Once again I've found myself without my camera when a great photo op presented itself. I really must go back and get one of the guys doing the road repairs. In the meantime, I'll try to describe the scene. The road between West End and Flowers Bay is dreadful, full of potholes, some quite deep, and I find myself having to go over that road rather frequently since our friend Kristin moved. We also have to go over that same stretch of road to go to Tabyana Beach at West Bay, a favorite snorkeling spot, so I was quite happy to see that the road was finally going to be fixed. When I saw the crew's set-up, I was really intrigued.
The road crew seems to consist of about four men. They have a dump truck full of gravel parked beside the road and just behind the truck they have built a fire. Over the fire is a 55 gallon drum split in half vertically where they are making and mixing their own asphalt. Near the fire is what appears to be a propane gas tank, another 55 gallon drum and a couple of wheelbarrows. One man tends the fire, one carts the asphalt mixture to the next pothole, one fills the hole and smooths the asphalt with a rake, and I guess the other man must have a hand in the mixing of the materials. It is a slow, labor-intensive process. They started working on it last Friday and haven't covered much distance, but what they have done looks good. I haven't noticed the usual acrid smell of tar, so I don't know what they are using in their mixture. If my Spanish was better, I suppose I could ask.

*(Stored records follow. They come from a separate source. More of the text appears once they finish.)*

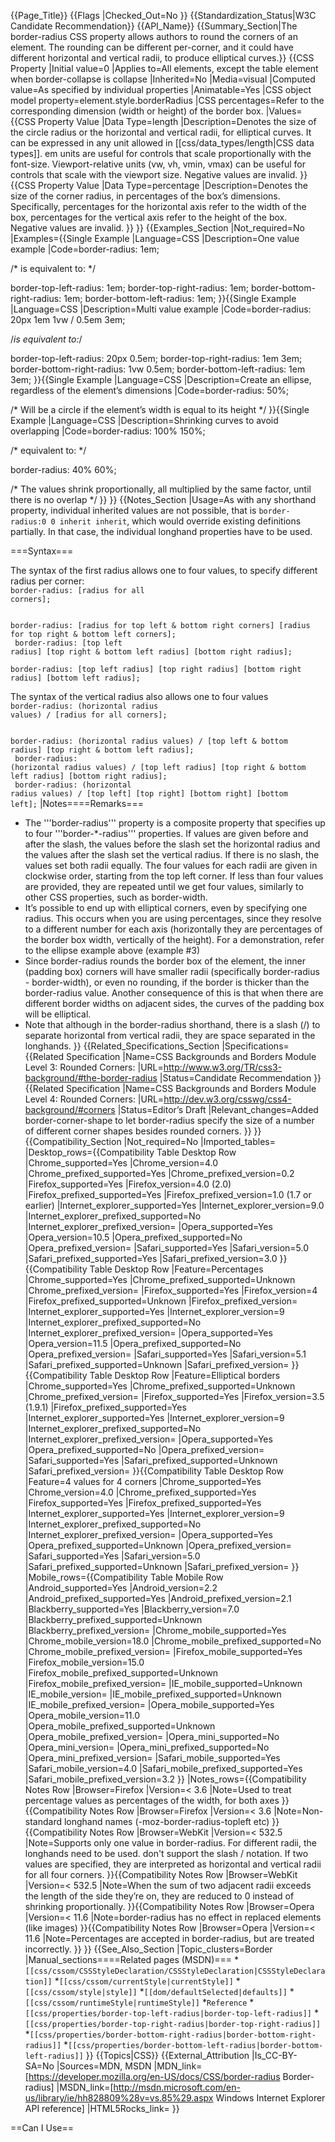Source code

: {{Page_Title}}
{{Flags
|Checked_Out=No
}}
{{Standardization_Status|W3C Candidate Recommendation}}
{{API_Name}}
{{Summary_Section|The border-radius CSS property allows authors to round the corners of an element. The rounding can be different per-corner, and it could have different horizontal and vertical radii, to produce elliptical curves.}}
{{CSS Property
|Initial value=0
|Applies to=All elements, except the table element when border-collapse is collapse
|Inherited=No
|Media=visual
|Computed value=As specified by individual properties
|Animatable=Yes
|CSS object model property=element.style.borderRadius
|CSS percentages=Refer to the corresponding dimension (width or height) of the border box.
|Values={{CSS Property Value
|Data Type=length
|Description=Denotes the size of the circle radius or the horizontal and vertical radii, for elliptical curves. It can be expressed in any unit allowed in [[css/data_types/length|CSS <length> data types]]. em units are useful for controls that scale proportionally with the font-size. Viewport-relative units (vw, vh, vmin, vmax) can be useful for controls that scale with the viewport size. Negative values are invalid.
}}{{CSS Property Value
|Data Type=percentage
|Description=Denotes the size of the corner radius, in percentages of the box’s dimensions. Specifically, percentages for the horizontal axis refer to the width of the box, percentages for the vertical axis refer to the height of the box. Negative values are invalid.
}}
}}
{{Examples_Section
|Not_required=No
|Examples={{Single Example
|Language=CSS
|Description=One value example
|Code=border-radius: 1em;

/* is equivalent to: */

border-top-left-radius: 1em;
border-top-right-radius: 1em;
border-bottom-right-radius: 1em;
border-bottom-left-radius: 1em;
}}{{Single Example
|Language=CSS
|Description=Multi value example
|Code=border-radius: 20px 1em 1vw / 0.5em 3em;

/*is equivalent to:*/

border-top-left-radius: 20px 0.5em;
border-top-right-radius: 1em 3em;
border-bottom-right-radius: 1vw 0.5em;
border-bottom-left-radius: 1em 3em;
}}{{Single Example
|Language=CSS
|Description=Create an ellipse, regardless of the element’s dimensions
|Code=border-radius: 50%;

/* Will be a circle if the element’s width is equal to its height */
}}{{Single Example
|Language=CSS
|Description=Shrinking curves to avoid overlapping
|Code=border-radius: 100% 150%;

/* equivalent to: */

border-radius: 40% 60%;

/* The values shrink proportionally, all multiplied by the same factor, until there is no overlap */
}}
}}
{{Notes_Section
|Usage=As with any shorthand property, individual inherited values are not possible, that is <code>border-radius:0 0 inherit inherit</code>, which would override existing definitions partially. In that case, the individual longhand properties have to be used.

===Syntax===

The syntax of the first radius allows one to four values, to specify different radius per corner:<br/>
<code class="language-css block">border-radius: [radius for all corners];<br/>           
border-radius: [radius for top left & bottom right corners] [radius for top right & bottom left corners];<br/>
border-radius: [top left radius] [top right & bottom left radius] [bottom right radius];<br/>
border-radius: [top left radius] [top right radius] [bottom right radius] [bottom left radius];</code>

The syntax of the vertical radius also allows one to four values<br/>
<code class="language-css block">border-radius: (horizontal radius values) / [radius for all corners];<br/>   
border-radius: (horizontal radius values) / [top left & bottom radius] [top right & bottom left radius];<br/>
border-radius: (horizontal radius values) / [top left radius] [top right & bottom left radius] [bottom right radius];<br/>
border-radius: (horizontal radius values) / [top left] [top right] [bottom right] [bottom left];</code>
|Notes====Remarks===

* The '''border-radius''' property is a composite property that specifies up to four '''border-*-radius''' properties. If values are given before and after the slash, the values before the slash set the horizontal radius and the values after the slash set the vertical radius. If there is no slash, the values set both radii equally. The four values for each radii are given in clockwise order, starting from the top left corner. If less than four values are provided, they are repeated until we get four values, similarly to other CSS properties, such as border-width.
* It’s possible to end up with elliptical corners, even by specifying one radius. This occurs when you are using percentages, since they resolve to a different number for each axis (horizontally they are percentages of the border box width, vertically of the height). For a demonstration, refer to the ellipse example above (example #3)
* Since border-radius rounds the border box of the element, the inner (padding box) corners will have smaller radii (specifically border-radius - border-width), or even no rounding, if the border is thicker than the border-radius value. Another consequence of this is that when there are different border widths on adjacent sides, the curves of the padding box will be elliptical.
* Note that although in the border-radius shorthand, there is a slash (/) to separate horizontal from vertical radii, they are space separated in the longhands.
}}
{{Related_Specifications_Section
|Specifications={{Related Specification
|Name=CSS Backgrounds and Borders Module Level 3: Rounded Corners:
|URL=http://www.w3.org/TR/css3-background/#the-border-radius
|Status=Candidate Recommendation
}}{{Related Specification
|Name=CSS Backgrounds and Borders Module Level 4: Rounded Corners:
|URL=http://dev.w3.org/csswg/css4-background/#corners
|Status=Editor’s Draft
|Relevant_changes=Added border-corner-shape to let border-radius specify the size of a number of different corner shapes besides rounded corners.
}}
}}
{{Compatibility_Section
|Not_required=No
|Imported_tables=
|Desktop_rows={{Compatibility Table Desktop Row
|Chrome_supported=Yes
|Chrome_version=4.0
|Chrome_prefixed_supported=Yes
|Chrome_prefixed_version=0.2
|Firefox_supported=Yes
|Firefox_version=4.0 (2.0)
|Firefox_prefixed_supported=Yes
|Firefox_prefixed_version=1.0 (1.7 or earlier)
|Internet_explorer_supported=Yes
|Internet_explorer_version=9.0
|Internet_explorer_prefixed_supported=No
|Internet_explorer_prefixed_version=
|Opera_supported=Yes
|Opera_version=10.5
|Opera_prefixed_supported=No
|Opera_prefixed_version=
|Safari_supported=Yes
|Safari_version=5.0
|Safari_prefixed_supported=Yes
|Safari_prefixed_version=3.0
}}{{Compatibility Table Desktop Row
|Feature=Percentages
|Chrome_supported=Yes
|Chrome_prefixed_supported=Unknown
|Chrome_prefixed_version=
|Firefox_supported=Yes
|Firefox_version=4
|Firefox_prefixed_supported=Unknown
|Firefox_prefixed_version=
|Internet_explorer_supported=Yes
|Internet_explorer_version=9
|Internet_explorer_prefixed_supported=No
|Internet_explorer_prefixed_version=
|Opera_supported=Yes
|Opera_version=11.5
|Opera_prefixed_supported=No
|Opera_prefixed_version=
|Safari_supported=Yes
|Safari_version=5.1
|Safari_prefixed_supported=Unknown
|Safari_prefixed_version=
}}{{Compatibility Table Desktop Row
|Feature=Elliptical borders
|Chrome_supported=Yes
|Chrome_prefixed_supported=Unknown
|Chrome_prefixed_version=
|Firefox_supported=Yes
|Firefox_version=3.5 (1.9.1)
|Firefox_prefixed_supported=Yes
|Internet_explorer_supported=Yes
|Internet_explorer_version=9
|Internet_explorer_prefixed_supported=No
|Internet_explorer_prefixed_version=
|Opera_supported=Yes
|Opera_prefixed_supported=No
|Opera_prefixed_version=
|Safari_supported=Yes
|Safari_prefixed_supported=Unknown
|Safari_prefixed_version=
}}{{Compatibility Table Desktop Row
|Feature=4 values for 4 corners
|Chrome_supported=Yes
|Chrome_version=4.0
|Chrome_prefixed_supported=Yes
|Firefox_supported=Yes
|Firefox_prefixed_supported=Yes
|Internet_explorer_supported=Yes
|Internet_explorer_version=9
|Internet_explorer_prefixed_supported=No
|Internet_explorer_prefixed_version=
|Opera_supported=Yes
|Opera_prefixed_supported=Unknown
|Opera_prefixed_version=
|Safari_supported=Yes
|Safari_version=5.0
|Safari_prefixed_supported=Unknown
|Safari_prefixed_version=
}}
|Mobile_rows={{Compatibility Table Mobile Row
|Android_supported=Yes
|Android_version=2.2
|Android_prefixed_supported=Yes
|Android_prefixed_version=2.1
|Blackberry_supported=Yes
|Blackberry_version=7.0
|Blackberry_prefixed_supported=Unknown
|Blackberry_prefixed_version=
|Chrome_mobile_supported=Yes
|Chrome_mobile_version=18.0
|Chrome_mobile_prefixed_supported=No
|Chrome_mobile_prefixed_version=
|Firefox_mobile_supported=Yes
|Firefox_mobile_version=15.0
|Firefox_mobile_prefixed_supported=Unknown
|Firefox_mobile_prefixed_version=
|IE_mobile_supported=Unknown
|IE_mobile_version=
|IE_mobile_prefixed_supported=Unknown
|IE_mobile_prefixed_version=
|Opera_mobile_supported=Yes
|Opera_mobile_version=11.0
|Opera_mobile_prefixed_supported=Unknown
|Opera_mobile_prefixed_version=
|Opera_mini_supported=No
|Opera_mini_version=
|Opera_mini_prefixed_supported=No
|Opera_mini_prefixed_version=
|Safari_mobile_supported=Yes
|Safari_mobile_version=4.0
|Safari_mobile_prefixed_supported=Yes
|Safari_mobile_prefixed_version=3.2
}}
|Notes_rows={{Compatibility Notes Row
|Browser=Firefox
|Version=< 3.6
|Note=Used to treat percentage values as percentages of the width, for both axes
}}{{Compatibility Notes Row
|Browser=Firefox
|Version=< 3.6
|Note=Non-standard longhand names (-moz-border-radius-topleft etc)
}}{{Compatibility Notes Row
|Browser=WebKit
|Version=< 532.5
|Note=Supports only one value in border-radius. For different radii, the longhands need to be used. don't support the slash / notation. If two values are specified, they are interpreted as horizontal and vertical radii for all four corners.
}}{{Compatibility Notes Row
|Browser=WebKit
|Version=< 532.5
|Note=When the sum of two adjacent radii exceeds the length of the side they’re on, they are reduced to 0 instead of shrinking proportionally.
}}{{Compatibility Notes Row
|Browser=Opera
|Version=< 11.6
|Note=border-radius has no effect in replaced elements (like images)
}}{{Compatibility Notes Row
|Browser=Opera
|Version=< 11.6
|Note=Percentages are accepted in border-radius, but are treated incorrectly.
}}
}}
{{See_Also_Section
|Topic_clusters=Border
|Manual_sections====Related pages (MSDN)===
*<code>[[css/cssom/CSSStyleDeclaration/CSSStyleDeclaration|CSSStyleDeclaration]]</code>
*<code>[[css/cssom/currentStyle|currentStyle]]</code>
*<code>[[css/cssom/style|style]]</code>
*<code>[[dom/defaultSelected|defaults]]</code>
*<code>[[css/cssom/runtimeStyle|runtimeStyle]]</code>
*<code>Reference</code>
*<code>[[css/properties/border-top-left-radius|border-top-left-radius]]</code>
*<code>[[css/properties/border-top-right-radius|border-top-right-radius]]</code>
*<code>[[css/properties/border-bottom-right-radius|border-bottom-right-radius]]</code>
*<code>[[css/properties/border-bottom-left-radius|border-bottom-left-radius]]</code>
}}
{{Topics|CSS}}
{{External_Attribution
|Is_CC-BY-SA=No
|Sources=MDN, MSDN
|MDN_link=[https://developer.mozilla.org/en-US/docs/CSS/border-radius Border-radius]
|MSDN_link=[http://msdn.microsoft.com/en-us/library/ie/hh828809%28v=vs.85%29.aspx Windows Internet Explorer API reference]
|HTML5Rocks_link=
}}
<compatability topic="css" type="property" feature="border-radius" format="list"></compatability>






==Can I Use==
<compatability topic="css" type="property" feature="border-radius"></compatability>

Don went over some interesting roads today, going back into one of the colonias to start working on the next house. A team from Canada came in yesterday and Don is helping them build a house for a woman from our church named Concepcion. I'll have to send the camera along with him one day. He said the roads get pretty rough when you start going up over the hills and, of course, they're not paved. Concepcion's house will be at the top of one of those hills.